Letwaba resigned with immediate effect late last month, just weeks before he was due to appear before a disciplinary hearing.
In terms of the order, the Liberty Group, named as a respondent in the application, may not pay out pension benefits of R2.8-million due to Letwaba, pending a final decision on an application that must be brought within 60 days.
In a media release revealing the order, the SIU said it had approached the Special Tribunal on an urgent basis to freeze Letwaba’s pension benefits after he resigned pending the disciplinary hearing into his role in the distribution of Lottery funds “to several non-profit organisations (NPO)”.
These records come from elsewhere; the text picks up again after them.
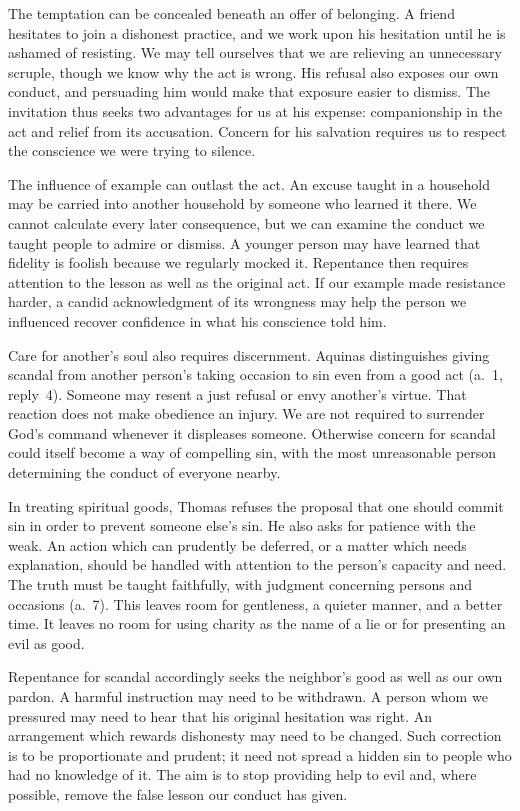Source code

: The temptation can be concealed beneath an offer of belonging. A friend hesitates to join a dishonest practice, and we work upon his hesitation until he is ashamed of resisting. We may tell ourselves that we are relieving an unnecessary scruple, though we know why the act is wrong. His refusal also exposes our own conduct, and persuading him would make that exposure easier to dismiss. The invitation thus seeks two advantages for us at his expense: companionship in the act and relief from its accusation. Concern for his salvation requires us to respect the conscience we were trying to silence.

The influence of example can outlast the act. An excuse taught in a household may be carried into another household by someone who learned it there. We cannot calculate every later consequence, but we can examine the conduct we taught people to admire or dismiss. A younger person may have learned that fidelity is foolish because we regularly mocked it. Repentance then requires attention to the lesson as well as the original act. If our example made resistance harder, a candid acknowledgment of its wrongness may help the person we influenced recover confidence in what his conscience told him.

Care for another's soul also requires discernment. Aquinas distinguishes giving scandal from another person's taking occasion to sin even from a good act (a.~1, reply~4). Someone may resent a just refusal or envy another's virtue. That reaction does not make obedience an injury. We are not required to surrender God's command whenever it displeases someone. Otherwise concern for scandal could itself become a way of compelling sin, with the most unreasonable person determining the conduct of everyone nearby.

In treating spiritual goods, Thomas refuses the proposal that one should commit sin in order to prevent someone else's sin. He also asks for patience with the weak. An action which can prudently be deferred, or a matter which needs explanation, should be handled with attention to the person's capacity and need. The truth must be taught faithfully, with judgment concerning persons and occasions (a.~7). This leaves room for gentleness, a quieter manner, and a better time. It leaves no room for using charity as the name of a lie or for presenting an evil as good.

Repentance for scandal accordingly seeks the neighbor's good as well as our own pardon. A harmful instruction may need to be withdrawn. A person whom we pressured may need to hear that his original hesitation was right. An arrangement which rewards dishonesty may need to be changed. Such correction is to be proportionate and prudent; it need not spread a hidden sin to people who had no knowledge of it. The aim is to stop providing help to evil and, where possible, remove the false lesson our conduct has given.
The SIU has been investigating corruption involving Lottery funds since President Cyril Rampahosa signed a proclamation in November 2020 authorising the unit to investigate the NLC. The SIU’s investigations, as well as GroundUp’s own reporting over more than four years, have placed Letwaba at the heart of NLC corruption running into hundreds of millions of rands.
The SIU said its probe had revealed that “Mr. Letwaba allegedly benefited personally from monies received by NPOs” from the National Lotteries Commission. “The SIU investigation had revealed that Mr. Letwaba allegedly used friends and family businesses, and trusts to receive money from NPOs for his benefit and that of his family,” the SIU said.
The SIU said it had identified several companies and two trusts linked to Letwaba involved in looting Lottery funds: Upbrand Properties, Mosokodi Water Solutions and Drilling, Mosokodi Farming Project, Kaone Wethu, Redtag and the Mosokodi and Letwaba Family trusts.
The SIU said its Investigation had revealed that a Limpopo-based NPO – Simba Community Development Foundation – had received about R25-million to rebuild Vhafamadi Secondary School, and had transferred about R4-million to Upbrand Properties 12 days later, “without evidence of work being done and in violation of the funding agreement”. Simba received R28.3-m in total.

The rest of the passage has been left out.